Les illusions qui entourent les dépôts

Les signes qui commencent à apparaître au grand jour concernant la position du gouvernement sur le projet de loi relatif à la régularisation financière et à la restitution des dépôts sont graves et préoccupants.

Nous commençons à entendre le refrain habituel: le gouvernement affirme avoir fait son devoir en préparant un projet de loi, laissant au Parlement le soin d’y apporter les modifications qui s’avéreraient nécessaires.

Ces propos irresponsables montrent que le gouvernement refuse d’assumer l’échec d’un projet de loi viable. Il évite ainsi de confronter les citoyens à des vérités amères et bien connues et cherche, s’il faut en arriver à une confrontation, à faire porter le débat sur les citoyens et les députés.
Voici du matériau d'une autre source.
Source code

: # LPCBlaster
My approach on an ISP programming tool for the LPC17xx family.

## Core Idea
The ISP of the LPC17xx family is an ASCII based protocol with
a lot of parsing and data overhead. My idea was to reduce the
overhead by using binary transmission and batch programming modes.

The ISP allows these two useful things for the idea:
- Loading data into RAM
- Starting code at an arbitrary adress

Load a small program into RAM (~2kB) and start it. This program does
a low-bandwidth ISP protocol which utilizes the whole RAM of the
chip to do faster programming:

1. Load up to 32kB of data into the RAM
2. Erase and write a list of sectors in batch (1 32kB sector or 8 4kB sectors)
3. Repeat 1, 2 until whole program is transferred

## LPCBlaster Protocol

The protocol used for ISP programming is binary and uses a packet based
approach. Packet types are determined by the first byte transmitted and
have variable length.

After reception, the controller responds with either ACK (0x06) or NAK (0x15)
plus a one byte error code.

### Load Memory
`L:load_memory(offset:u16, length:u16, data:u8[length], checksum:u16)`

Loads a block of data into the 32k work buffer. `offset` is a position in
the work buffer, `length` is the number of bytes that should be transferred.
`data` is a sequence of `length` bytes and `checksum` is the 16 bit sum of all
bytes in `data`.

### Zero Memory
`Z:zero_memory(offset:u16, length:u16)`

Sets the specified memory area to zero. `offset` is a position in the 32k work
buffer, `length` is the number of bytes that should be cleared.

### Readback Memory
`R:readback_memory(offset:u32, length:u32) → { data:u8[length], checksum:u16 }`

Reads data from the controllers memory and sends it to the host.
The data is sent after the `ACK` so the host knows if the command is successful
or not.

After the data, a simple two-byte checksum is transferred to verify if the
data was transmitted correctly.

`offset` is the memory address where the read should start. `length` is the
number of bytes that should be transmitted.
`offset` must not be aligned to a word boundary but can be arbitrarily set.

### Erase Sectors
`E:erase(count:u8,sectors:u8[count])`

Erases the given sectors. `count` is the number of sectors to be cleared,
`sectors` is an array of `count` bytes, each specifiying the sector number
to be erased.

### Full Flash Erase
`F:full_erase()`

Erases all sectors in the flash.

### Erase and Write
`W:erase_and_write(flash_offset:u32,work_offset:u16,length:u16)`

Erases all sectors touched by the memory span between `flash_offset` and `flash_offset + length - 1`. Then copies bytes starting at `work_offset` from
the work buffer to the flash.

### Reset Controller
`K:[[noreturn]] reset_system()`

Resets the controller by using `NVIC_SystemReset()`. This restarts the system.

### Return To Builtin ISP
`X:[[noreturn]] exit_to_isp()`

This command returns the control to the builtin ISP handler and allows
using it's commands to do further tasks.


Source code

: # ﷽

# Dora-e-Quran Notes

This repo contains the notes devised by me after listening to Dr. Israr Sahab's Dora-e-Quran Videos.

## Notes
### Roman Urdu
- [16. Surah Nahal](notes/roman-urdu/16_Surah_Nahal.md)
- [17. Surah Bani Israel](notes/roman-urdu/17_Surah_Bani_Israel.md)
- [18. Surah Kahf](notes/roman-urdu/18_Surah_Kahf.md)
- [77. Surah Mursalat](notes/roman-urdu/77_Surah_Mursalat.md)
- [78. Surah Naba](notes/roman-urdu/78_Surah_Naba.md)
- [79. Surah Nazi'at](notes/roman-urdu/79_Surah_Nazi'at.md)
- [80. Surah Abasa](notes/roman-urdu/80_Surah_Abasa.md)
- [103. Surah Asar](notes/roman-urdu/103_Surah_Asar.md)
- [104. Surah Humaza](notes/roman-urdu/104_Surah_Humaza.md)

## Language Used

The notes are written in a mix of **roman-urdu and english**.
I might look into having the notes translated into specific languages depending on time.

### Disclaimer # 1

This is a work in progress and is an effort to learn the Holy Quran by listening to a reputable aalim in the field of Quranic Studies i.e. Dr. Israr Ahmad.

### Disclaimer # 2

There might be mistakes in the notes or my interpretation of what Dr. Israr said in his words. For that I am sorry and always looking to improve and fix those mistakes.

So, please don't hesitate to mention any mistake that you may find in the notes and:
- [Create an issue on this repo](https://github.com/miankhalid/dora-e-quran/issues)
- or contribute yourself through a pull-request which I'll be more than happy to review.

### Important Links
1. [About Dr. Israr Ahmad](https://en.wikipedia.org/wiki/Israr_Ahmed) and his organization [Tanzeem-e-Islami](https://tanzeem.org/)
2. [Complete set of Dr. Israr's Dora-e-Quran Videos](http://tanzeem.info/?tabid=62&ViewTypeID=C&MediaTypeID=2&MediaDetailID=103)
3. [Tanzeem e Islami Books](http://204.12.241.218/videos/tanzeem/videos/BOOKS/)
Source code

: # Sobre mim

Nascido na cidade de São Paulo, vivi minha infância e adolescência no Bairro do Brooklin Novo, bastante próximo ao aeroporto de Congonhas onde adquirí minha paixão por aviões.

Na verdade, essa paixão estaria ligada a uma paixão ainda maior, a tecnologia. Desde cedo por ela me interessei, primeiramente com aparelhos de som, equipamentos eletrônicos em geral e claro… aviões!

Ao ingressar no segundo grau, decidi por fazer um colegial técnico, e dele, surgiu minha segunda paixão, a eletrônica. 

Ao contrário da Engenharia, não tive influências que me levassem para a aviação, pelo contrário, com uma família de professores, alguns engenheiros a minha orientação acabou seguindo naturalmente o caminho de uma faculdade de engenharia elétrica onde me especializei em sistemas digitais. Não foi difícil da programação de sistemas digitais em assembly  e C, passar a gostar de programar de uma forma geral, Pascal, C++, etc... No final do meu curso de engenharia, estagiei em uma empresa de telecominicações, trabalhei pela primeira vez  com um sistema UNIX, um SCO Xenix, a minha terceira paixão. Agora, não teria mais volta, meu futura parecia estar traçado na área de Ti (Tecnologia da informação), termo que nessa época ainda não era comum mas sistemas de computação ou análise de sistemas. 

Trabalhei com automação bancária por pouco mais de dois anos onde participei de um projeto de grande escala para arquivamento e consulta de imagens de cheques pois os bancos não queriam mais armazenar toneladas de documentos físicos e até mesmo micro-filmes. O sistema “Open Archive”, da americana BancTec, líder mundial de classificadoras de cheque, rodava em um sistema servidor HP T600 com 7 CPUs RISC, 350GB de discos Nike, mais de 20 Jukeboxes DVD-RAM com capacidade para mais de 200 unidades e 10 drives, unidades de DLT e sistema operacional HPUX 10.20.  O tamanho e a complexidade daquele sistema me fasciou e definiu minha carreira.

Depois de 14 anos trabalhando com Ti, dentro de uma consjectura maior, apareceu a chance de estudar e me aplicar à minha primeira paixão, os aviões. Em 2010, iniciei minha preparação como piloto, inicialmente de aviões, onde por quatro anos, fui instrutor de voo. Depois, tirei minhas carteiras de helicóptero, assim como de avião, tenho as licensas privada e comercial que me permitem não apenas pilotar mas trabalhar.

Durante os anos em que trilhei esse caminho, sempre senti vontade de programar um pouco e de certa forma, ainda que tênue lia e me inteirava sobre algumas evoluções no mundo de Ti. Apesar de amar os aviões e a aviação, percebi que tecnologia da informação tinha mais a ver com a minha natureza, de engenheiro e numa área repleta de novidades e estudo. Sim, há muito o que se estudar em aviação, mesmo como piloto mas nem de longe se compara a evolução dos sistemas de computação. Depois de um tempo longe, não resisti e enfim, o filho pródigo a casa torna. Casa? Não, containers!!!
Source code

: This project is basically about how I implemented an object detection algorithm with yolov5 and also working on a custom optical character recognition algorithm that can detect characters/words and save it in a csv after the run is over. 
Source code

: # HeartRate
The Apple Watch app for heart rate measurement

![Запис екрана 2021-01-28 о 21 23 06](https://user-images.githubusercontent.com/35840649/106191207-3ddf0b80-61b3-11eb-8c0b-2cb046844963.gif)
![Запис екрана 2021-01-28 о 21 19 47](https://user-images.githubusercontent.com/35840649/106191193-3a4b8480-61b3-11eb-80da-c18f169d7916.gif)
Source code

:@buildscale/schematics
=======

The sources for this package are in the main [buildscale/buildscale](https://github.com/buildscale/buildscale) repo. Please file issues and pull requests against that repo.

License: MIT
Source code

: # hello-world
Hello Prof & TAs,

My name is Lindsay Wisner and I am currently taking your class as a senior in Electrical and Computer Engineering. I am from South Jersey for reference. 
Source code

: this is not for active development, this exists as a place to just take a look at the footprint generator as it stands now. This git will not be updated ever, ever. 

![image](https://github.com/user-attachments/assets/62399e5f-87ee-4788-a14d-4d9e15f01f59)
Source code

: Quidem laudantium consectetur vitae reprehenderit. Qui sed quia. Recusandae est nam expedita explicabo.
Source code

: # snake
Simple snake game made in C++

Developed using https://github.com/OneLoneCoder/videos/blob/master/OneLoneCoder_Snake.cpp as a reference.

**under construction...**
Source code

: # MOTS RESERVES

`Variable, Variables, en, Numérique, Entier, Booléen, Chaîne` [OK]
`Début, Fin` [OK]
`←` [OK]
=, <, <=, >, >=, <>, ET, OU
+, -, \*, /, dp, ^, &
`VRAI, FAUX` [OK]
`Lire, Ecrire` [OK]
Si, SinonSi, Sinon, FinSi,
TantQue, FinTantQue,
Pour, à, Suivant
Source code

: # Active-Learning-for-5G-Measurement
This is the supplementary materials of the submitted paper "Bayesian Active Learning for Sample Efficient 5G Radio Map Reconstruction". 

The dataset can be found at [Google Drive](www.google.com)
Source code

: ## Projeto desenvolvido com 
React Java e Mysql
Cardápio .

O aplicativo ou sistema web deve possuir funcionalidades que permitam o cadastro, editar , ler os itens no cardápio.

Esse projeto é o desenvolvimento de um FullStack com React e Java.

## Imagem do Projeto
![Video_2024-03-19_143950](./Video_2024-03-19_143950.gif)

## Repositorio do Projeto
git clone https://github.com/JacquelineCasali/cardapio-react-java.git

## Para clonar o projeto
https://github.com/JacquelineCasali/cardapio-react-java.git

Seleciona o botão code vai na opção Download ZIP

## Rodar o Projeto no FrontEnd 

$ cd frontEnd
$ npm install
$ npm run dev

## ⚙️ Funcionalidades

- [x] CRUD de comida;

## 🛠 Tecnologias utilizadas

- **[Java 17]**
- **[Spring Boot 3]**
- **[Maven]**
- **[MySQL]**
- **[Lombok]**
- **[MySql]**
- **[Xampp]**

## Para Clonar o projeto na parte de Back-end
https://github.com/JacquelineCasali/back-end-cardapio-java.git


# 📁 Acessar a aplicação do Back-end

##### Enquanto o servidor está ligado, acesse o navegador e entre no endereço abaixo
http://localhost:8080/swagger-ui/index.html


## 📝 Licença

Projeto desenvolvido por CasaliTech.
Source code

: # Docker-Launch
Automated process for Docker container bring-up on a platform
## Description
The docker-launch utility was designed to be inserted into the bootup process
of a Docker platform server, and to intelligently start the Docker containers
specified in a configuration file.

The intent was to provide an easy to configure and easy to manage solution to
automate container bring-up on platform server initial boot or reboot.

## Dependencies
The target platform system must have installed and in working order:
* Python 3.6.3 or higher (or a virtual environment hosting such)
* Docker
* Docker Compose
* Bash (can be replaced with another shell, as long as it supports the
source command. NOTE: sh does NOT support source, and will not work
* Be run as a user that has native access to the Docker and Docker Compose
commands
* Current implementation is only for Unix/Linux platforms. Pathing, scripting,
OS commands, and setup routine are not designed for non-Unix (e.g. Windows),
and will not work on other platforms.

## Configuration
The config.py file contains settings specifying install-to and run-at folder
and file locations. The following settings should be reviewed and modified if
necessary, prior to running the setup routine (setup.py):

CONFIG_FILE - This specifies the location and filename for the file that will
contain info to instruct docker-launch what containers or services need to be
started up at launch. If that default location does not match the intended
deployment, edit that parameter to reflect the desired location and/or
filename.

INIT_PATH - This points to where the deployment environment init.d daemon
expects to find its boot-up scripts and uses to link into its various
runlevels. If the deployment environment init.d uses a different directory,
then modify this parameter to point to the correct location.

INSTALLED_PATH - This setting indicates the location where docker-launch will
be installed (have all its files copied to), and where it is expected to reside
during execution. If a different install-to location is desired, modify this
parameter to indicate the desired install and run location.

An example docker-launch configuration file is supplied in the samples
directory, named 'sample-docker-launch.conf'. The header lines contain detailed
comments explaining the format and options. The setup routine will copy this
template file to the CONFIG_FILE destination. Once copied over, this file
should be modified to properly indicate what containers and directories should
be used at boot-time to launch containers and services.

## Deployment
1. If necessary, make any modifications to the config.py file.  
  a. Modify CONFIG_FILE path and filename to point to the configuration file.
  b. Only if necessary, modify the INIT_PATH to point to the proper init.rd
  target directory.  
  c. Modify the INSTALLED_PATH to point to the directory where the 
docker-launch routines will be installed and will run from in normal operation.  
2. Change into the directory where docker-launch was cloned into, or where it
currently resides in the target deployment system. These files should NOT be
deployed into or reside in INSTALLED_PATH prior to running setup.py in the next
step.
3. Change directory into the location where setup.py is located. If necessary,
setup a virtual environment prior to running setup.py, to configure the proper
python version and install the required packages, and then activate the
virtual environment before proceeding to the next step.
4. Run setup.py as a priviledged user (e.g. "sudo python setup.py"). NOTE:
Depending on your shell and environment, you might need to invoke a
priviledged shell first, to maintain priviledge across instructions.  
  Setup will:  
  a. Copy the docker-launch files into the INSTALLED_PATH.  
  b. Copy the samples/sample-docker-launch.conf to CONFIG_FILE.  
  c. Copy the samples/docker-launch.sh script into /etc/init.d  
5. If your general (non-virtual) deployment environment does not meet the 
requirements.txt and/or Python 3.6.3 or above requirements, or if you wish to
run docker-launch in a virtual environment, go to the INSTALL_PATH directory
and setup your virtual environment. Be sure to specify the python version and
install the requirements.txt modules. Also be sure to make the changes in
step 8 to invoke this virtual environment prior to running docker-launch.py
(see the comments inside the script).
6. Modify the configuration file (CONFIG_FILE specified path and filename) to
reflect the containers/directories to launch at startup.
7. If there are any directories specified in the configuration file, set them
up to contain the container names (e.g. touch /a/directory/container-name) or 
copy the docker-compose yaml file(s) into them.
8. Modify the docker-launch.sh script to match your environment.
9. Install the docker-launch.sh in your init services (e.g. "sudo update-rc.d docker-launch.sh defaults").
La question se pose alors: la commission ministérielle chargée d’étudier les amendements au projet de loi cherche-t-elle à reconnaître son échec et à déplacer le problème ailleurs?

Cette commission n’est pas censée être un simple organe de coordination ou une étape de transmission du projet au Parlement. Elle est chargée d’élaborer une version finale du texte, applicable et équitable sur les plans économique et social, conforme à la Constitution et respectueuse des droits des Libanais.

Dans cette logique, la commission ne peut pas se retrancher derrière l’argument selon lequel l’introduction d’amendements substantiels relève de la compétence de la commission des Finances et du Budget ou, plus tard, du Parlement. Certes, le pouvoir législatif a le droit d’amender et d’adopter le texte, mais il incombe au pouvoir exécutif de soumettre au Parlement un projet complet et équilibré.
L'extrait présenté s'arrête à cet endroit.